Here is an overview of the goals and expectations for this module’s projects:
Projects 24.1 and 24.2 are a ThingsBoard project that is divided into two parts.
In Project 24.1: Project 1: Part 1, you will set up your Mosquitto, ThingsBoard, and Firebase environments. To complete this project, you will begin by setting up your MQTT protocol to produce temperature and humidity data. Next, you will ensure that the data produced by the MQTT protocol is published correctly to ThingsBoard. Finally, you will create a new project and a Realtime database in Firebase and send the temperature and humidity data to it.
The anticipated time to complete this project is approximately 2.5 hours.
In Project 24.2: Project 1: Part 2, you will set up an alarm rule chain to send information about live streaming data that is above a certain threshold to Firebase. To complete this project, you will begin by setting up the alarm rule chain. Next, you will connect the alarm rule chain to your Realtime database in Firebase. Finally, you will connect the Root Rule Chain to the alarm rule chain and verify that the data is being correctly sent to Firebase.
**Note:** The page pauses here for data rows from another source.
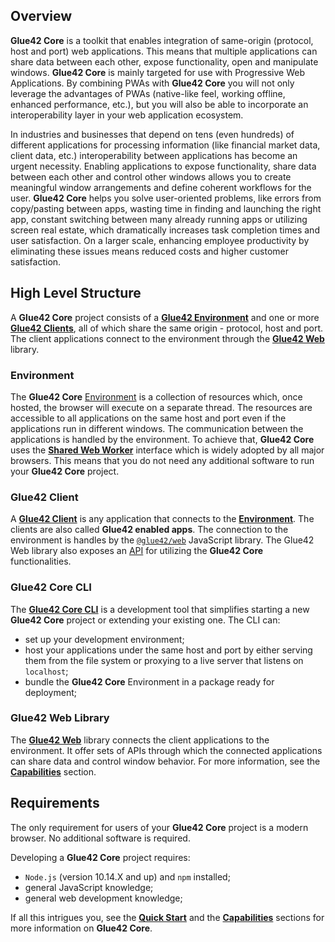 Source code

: ## Overview

**Glue42 Core** is a toolkit that enables integration of same-origin (protocol, host and port) web applications. This means that multiple applications can share data between each other, expose functionality, open and manipulate windows. **Glue42 Core** is mainly targeted for use with Progressive Web Applications. By combining PWAs with **Glue42 Core** you will not only leverage the advantages of PWAs (native-like feel, working offline, enhanced performance, etc.), but you will also be able to incorporate an interoperability layer in your web application ecosystem. 

In industries and businesses that depend on tens (even hundreds) of different applications for processing information (like financial market data, client data, etc.) interoperability between applications has become an urgent necessity. Enabling applications to expose functionality, share data between each other and control other windows allows you to create meaningful window arrangements and define coherent workflows for the user. **Glue42 Core** helps you solve user-oriented problems, like errors from copy/pasting between apps, wasting time in finding and launching the right app, constant switching between many already running apps or utilizing screen real estate, which dramatically increases task completion times and user satisfaction. On a larger scale, enhancing employee productivity by eliminating these issues means reduced costs and higher customer satisfaction.  

## High Level Structure

A **Glue42 Core** project consists of a [**Glue42 Environment**](../core-concepts/environment/index.html) and one or more [**Glue42 Clients**](../core-concepts/glue42-client/index.html), all of which share the same origin - protocol, host and port. The client applications connect to the environment through the [**Glue42 Web**](../../../reference/core/latest/glue42%20web/index.html) library.

### Environment

The **Glue42 Core** [Environment](../core-concepts/environment/index.html) is a collection of resources which, once hosted, the browser will execute on a separate thread.  The resources are accessible to all applications on the same host and port even if the applications run in different windows. The communication between the applications is handled by the environment. To achieve that, **Glue42 Core** uses the [**Shared Web Worker**](https://developer.mozilla.org/en-US/docs/Web/API/SharedWorker) interface which is widely adopted by all major browsers. This means that you do not need any additional software to run your **Glue42 Core** project.

### Glue42 Client

A [**Glue42 Client**](../core-concepts/glue42-client/index.html) is any application that connects to the [**Environment**](../core-concepts/environment/index.html). The clients are also called **Glue42 enabled apps**. The connection to the environment is handles by the [`@glue42/web`](https://www.npmjs.com/package/@glue42/web) JavaScript library. The Glue42 Web library also exposes an [API](../../../reference/core/latest/glue42%20web/index.html) for utilizing the **Glue42 Core** functionalities.

### Glue42 Core CLI

The [**Glue42 Core CLI**](../core-concepts/cli/index.html) is a development tool that simplifies starting a new **Glue42 Core** project or extending your existing one. The CLI can:
- set up your development environment;
- host your applications under the same host and port by either serving them from the file system or proxying to a live server that listens on `localhost`;
- bundle the **Glue42 Core** Environment in a package ready for deployment;

### Glue42 Web Library

The [**Glue42 Web**](../../../reference/core/latest/glue42%20web/index.html) library connects the client applications to the environment. It offer sets of APIs through which the connected applications can share data and control window behavior. For more information, see the [**Capabilities**](../capabilities/index.html) section.

## Requirements

The only requirement for users of your **Glue42 Core** project is a modern browser. No additional software is required.

Developing a **Glue42 Core** project requires:
- `Node.js` (version 10.14.X and up) and `npm` installed;
- general JavaScript knowledge;
- general web development knowledge;

If all this intrigues you, see the [**Quick Start**](../../getting-started/quick-start/index.html) and the [**Capabilities**](../capabilities/index.html) sections for more information on **Glue42 Core**. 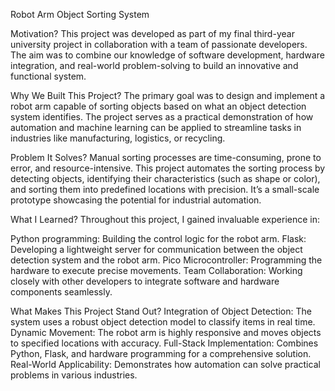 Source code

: Robot Arm Object Sorting System

Motivation?
This project was developed as part of my final third-year university project in collaboration with a team of passionate developers. The aim was to combine our knowledge of software development, hardware integration, and real-world problem-solving to build an innovative and functional system.

Why We Built This Project?
The primary goal was to design and implement a robot arm capable of sorting objects based on what an object detection system identifies. The project serves as a practical demonstration of how automation and machine learning can be applied to streamline tasks in industries like manufacturing, logistics, or recycling.

Problem It Solves?
Manual sorting processes are time-consuming, prone to error, and resource-intensive. This project automates the sorting process by detecting objects, identifying their characteristics (such as shape or color), and sorting them into predefined locations with precision. It’s a small-scale prototype showcasing the potential for industrial automation.

What I Learned?
Throughout this project, I gained invaluable experience in:

Python programming: Building the control logic for the robot arm.
Flask: Developing a lightweight server for communication between the object detection system and the robot arm.
Pico Microcontroller: Programming the hardware to execute precise movements.
Team Collaboration: Working closely with other developers to integrate software and hardware components seamlessly.

What Makes This Project Stand Out?
Integration of Object Detection: The system uses a robust object detection model to classify items in real time.
Dynamic Movement: The robot arm is highly responsive and moves objects to specified locations with accuracy.
Full-Stack Implementation: Combines Python, Flask, and hardware programming for a comprehensive solution.
Real-World Applicability: Demonstrates how automation can solve practical problems in various industries.

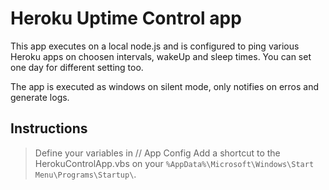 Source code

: # Heroku Uptime Control app

This app executes on a local node.js and is configured to ping various Heroku apps on choosen intervals, wakeUp and sleep times. You can set one day for different setting too.

The app is executed as windows on silent mode, only notifies on erros and generate logs.

## Instructions

> Define your variables in // App Config
> Add a shortcut to the HerokuControlApp.vbs on your `%AppData%\Microsoft\Windows\Start Menu\Programs\Startup\`.
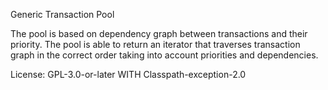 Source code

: Generic Transaction Pool

The pool is based on dependency graph between transactions
and their priority.
The pool is able to return an iterator that traverses transaction
graph in the correct order taking into account priorities and dependencies.

License: GPL-3.0-or-later WITH Classpath-exception-2.0
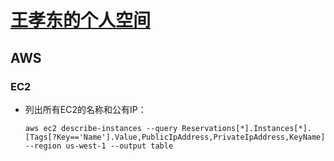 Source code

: # [王孝东的个人空间](https://scm-git.github.io/)
## AWS
### EC2
* 列出所有EC2的名称和公有IP：
  
  `aws ec2 describe-instances --query Reservations[*].Instances[*].[Tags[?Key=='Name'].Value,PublicIpAddress,PrivateIpAddress,KeyName] --region us-west-1 --output table`
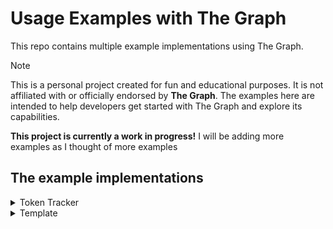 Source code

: # Usage Examples with The Graph

This repo contains multiple example implementations using The Graph.

> [!NOTE]
> This is a personal project created for fun and educational purposes. It is not affiliated with or officially endorsed by **The Graph**. The examples here are intended to help developers get started with The Graph and explore its capabilities.

**This project is currently a work in progress!**
I will be adding more examples as I thought of more examples

## The example implementations

<details>
  <summary>Token Tracker</summary>

[Track and record token transfer activities for tokens](./subgraphs/token-tracker/README.md)

</details>

<details>
  <summary>Template</summary>

### Counter Factory

[Tracking and querying of multiple smart contracts deployed dynamically](./subgraphs/counter-template/README.md)

### ENS Explorer

[Track and query ENS domains and their associated details dynamically](./subgraphs/ens-explorer/README.md)

</details>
The anticipated time to complete this project is approximately 2 hours.
In Project 24.3: Project 2, you will be working with Kafka, one of the most successful applications for handling the streaming of big data at scale. You will use a Docker image created by Confluent that installs all of the necessary Kafka components including, among others, the broker and ZooKeeper. You will begin with a simple Kafka implementation that you will use to create a Python application that publishes vehicle location longitude-latitude data to a Kafka topic. Next, you will use Node.js to start a web server that acts as a consumer for the messages received from the Kafka application.
The anticipated time to complete this project is approximately 2 hours.
Although the time to complete each project may vary, be sure to set aside enough time to complete the three final projects for submission.
To review the project details, please see the full descriptions of each project at the links below:
Knowledge Check 24.1: Mosquito
- Q1: What is MQTT?
- MQTT is a protocol for handling sensor data. (Correct).
- Q2: Which of the following methods is used by the MQTT broker?
- Publish and subscribe. (Correct).
- Q3: What does MQTT stand for?
- Message Queuing Telemetry Transport. (Correct).
- Q4: Which python library can be used to connect to the MQTT broker?
- Paho. (Correct).
- Q5: Which of the following Python statements will subscribe a client to a topic?
- client.subscribe("topic"). (Correct).
- Q6: What are brokers?
- Brokers are applications that enable devices, systems and services to communicate with each other and exchange information. (Correct)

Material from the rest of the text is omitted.